Pharmaceutical companies must understand and address to the best of their abilities the privacy issues surrounding their use of valuable genetic data, treating privacy and security as a matter on par with drug efficacy. If these concerns are not addressed, it will likely become difficult to access the data as consumers become more aware of these problems and could do further damage to the reputation of an industry that has experienced more than its share of negative publicity.
Genetic testing and the use of AI will upend the drug development process and, by consequence, the pharmaceutical industry. The ability to better identify drug targets and move through the drug development process more quickly with a significantly higher rate of success will decrease the overall cost to bring a product to market. Pharmaceutical organizations could leverage the genetic data to make better informed decisions during drug development, potentially leading to innovative treatments and cures for many of our world’s most debilitating diseases, COVID-19 not least among them.

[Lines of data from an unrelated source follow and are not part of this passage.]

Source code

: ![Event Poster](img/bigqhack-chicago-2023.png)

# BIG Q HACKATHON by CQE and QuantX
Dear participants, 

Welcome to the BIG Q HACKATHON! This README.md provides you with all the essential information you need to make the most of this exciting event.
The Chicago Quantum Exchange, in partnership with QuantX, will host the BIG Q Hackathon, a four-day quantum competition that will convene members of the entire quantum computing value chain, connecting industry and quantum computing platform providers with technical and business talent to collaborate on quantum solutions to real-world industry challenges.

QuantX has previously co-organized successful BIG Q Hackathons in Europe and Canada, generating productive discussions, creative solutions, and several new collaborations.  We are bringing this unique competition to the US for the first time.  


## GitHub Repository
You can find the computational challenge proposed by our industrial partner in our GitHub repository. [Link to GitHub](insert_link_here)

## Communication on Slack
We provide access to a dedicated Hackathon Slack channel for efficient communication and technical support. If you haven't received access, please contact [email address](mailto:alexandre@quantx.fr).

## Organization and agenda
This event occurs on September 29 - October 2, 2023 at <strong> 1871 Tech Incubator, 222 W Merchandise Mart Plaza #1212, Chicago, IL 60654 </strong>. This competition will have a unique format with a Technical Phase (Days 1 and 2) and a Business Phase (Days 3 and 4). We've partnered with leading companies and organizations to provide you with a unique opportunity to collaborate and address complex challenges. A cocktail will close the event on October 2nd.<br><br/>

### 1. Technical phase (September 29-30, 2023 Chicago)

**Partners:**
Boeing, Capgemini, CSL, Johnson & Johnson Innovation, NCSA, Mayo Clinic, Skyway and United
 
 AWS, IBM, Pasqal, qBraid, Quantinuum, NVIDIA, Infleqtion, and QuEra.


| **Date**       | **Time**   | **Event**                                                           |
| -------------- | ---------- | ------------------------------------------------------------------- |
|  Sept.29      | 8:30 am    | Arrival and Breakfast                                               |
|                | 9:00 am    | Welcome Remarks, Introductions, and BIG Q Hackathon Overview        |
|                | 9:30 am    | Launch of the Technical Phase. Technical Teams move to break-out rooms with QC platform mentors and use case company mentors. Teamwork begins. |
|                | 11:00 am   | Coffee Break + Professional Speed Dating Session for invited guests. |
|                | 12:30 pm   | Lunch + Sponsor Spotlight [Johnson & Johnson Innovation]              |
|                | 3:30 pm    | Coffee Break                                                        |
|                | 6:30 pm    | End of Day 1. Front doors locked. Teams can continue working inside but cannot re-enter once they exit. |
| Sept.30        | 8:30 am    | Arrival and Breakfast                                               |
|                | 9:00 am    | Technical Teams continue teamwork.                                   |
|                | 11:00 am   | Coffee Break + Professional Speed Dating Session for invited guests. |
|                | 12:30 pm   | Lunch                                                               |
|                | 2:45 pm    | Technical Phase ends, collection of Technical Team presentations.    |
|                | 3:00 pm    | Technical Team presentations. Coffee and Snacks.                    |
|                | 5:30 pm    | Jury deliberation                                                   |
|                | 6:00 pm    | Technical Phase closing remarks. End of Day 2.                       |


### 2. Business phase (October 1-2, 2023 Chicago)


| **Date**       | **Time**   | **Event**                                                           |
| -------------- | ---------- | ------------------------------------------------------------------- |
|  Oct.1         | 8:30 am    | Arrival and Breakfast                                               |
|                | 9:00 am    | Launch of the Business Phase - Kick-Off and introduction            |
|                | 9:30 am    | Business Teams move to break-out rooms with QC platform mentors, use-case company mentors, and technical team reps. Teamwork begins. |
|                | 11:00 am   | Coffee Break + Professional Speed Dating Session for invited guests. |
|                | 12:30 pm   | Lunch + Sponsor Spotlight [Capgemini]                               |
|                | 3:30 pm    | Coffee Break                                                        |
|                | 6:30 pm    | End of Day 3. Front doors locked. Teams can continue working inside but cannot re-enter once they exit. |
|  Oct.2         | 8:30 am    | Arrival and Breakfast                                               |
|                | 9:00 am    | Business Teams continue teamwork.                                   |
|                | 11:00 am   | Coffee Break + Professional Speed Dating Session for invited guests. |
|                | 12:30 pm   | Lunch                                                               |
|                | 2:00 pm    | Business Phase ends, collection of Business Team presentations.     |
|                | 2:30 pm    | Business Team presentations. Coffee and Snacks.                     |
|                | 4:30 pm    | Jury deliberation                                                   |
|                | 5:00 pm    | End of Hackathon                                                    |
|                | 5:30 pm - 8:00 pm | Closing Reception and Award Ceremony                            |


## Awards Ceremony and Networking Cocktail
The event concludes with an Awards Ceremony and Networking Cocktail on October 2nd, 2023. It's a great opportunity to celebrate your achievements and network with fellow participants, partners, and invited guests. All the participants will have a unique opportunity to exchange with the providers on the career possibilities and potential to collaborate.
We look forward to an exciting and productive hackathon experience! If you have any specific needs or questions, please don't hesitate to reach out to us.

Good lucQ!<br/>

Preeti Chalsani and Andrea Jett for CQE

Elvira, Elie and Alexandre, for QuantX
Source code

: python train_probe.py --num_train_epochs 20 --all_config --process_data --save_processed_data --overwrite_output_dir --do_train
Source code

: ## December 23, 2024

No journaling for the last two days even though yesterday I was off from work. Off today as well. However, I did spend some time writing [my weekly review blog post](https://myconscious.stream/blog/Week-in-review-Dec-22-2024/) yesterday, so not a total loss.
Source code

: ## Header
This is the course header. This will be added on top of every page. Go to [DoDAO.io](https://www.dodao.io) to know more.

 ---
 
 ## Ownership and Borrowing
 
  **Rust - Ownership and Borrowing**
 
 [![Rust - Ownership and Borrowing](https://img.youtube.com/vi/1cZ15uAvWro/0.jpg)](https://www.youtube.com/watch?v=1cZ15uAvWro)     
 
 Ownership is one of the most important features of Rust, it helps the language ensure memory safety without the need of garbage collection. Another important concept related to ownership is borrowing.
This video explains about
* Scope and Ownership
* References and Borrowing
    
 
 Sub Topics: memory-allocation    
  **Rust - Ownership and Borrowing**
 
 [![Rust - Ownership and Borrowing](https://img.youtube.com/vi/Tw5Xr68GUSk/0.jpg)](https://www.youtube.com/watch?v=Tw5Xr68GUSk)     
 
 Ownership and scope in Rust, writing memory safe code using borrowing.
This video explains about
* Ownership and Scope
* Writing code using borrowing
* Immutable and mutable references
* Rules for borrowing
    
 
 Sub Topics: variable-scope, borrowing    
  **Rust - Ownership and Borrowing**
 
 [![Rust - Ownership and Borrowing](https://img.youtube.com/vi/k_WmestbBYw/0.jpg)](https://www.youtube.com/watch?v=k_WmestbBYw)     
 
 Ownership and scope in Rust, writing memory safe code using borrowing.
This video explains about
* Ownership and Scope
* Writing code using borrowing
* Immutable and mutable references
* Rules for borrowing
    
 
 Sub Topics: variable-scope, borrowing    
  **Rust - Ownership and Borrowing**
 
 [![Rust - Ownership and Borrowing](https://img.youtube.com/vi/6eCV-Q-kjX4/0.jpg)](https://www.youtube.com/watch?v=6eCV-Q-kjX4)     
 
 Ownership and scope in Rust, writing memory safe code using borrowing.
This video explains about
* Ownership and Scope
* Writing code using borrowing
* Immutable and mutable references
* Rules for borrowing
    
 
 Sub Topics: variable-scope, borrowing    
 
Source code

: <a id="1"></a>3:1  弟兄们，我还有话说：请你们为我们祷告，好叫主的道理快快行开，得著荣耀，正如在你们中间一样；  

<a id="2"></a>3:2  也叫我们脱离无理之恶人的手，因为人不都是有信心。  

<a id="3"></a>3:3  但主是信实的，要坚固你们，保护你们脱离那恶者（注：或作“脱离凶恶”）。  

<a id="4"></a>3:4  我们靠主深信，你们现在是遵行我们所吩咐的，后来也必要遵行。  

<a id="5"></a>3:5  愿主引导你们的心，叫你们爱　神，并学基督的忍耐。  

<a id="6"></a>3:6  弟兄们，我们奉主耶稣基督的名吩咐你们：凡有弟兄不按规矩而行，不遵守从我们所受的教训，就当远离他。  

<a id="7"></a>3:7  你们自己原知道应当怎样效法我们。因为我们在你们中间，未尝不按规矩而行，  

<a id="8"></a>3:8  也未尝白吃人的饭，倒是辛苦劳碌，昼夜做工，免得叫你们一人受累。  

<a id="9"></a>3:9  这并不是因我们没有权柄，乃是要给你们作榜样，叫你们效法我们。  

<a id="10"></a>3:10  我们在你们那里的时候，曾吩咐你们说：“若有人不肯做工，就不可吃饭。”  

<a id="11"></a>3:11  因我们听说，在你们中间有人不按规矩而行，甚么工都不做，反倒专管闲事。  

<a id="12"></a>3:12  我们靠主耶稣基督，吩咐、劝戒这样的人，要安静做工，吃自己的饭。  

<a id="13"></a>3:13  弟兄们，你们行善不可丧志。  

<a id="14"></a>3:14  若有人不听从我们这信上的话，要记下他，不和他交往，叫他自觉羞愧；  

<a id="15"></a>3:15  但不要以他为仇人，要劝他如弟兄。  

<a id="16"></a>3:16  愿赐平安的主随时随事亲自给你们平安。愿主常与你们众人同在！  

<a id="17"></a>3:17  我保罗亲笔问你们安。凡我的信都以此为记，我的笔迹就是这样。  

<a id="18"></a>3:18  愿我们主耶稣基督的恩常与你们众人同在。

As for where we stand now in terms of our present pandemic, the highly touted Moderna vaccine currently entering Phase 3 clinical trials is one of the RNA vaccines we mentioned in the introduction. This vaccine would not be where it is in development without technologies like rapid genetic testing and analysis. While RNA vaccines have never before been tested in the real world, they show incredible promise in the lab; of Moderna’s 45 Phase 1 participants, all demonstrated immunity with limited side effects. This vaccine would be the first of its kind, revolutionizing the biotech and vaccine industries.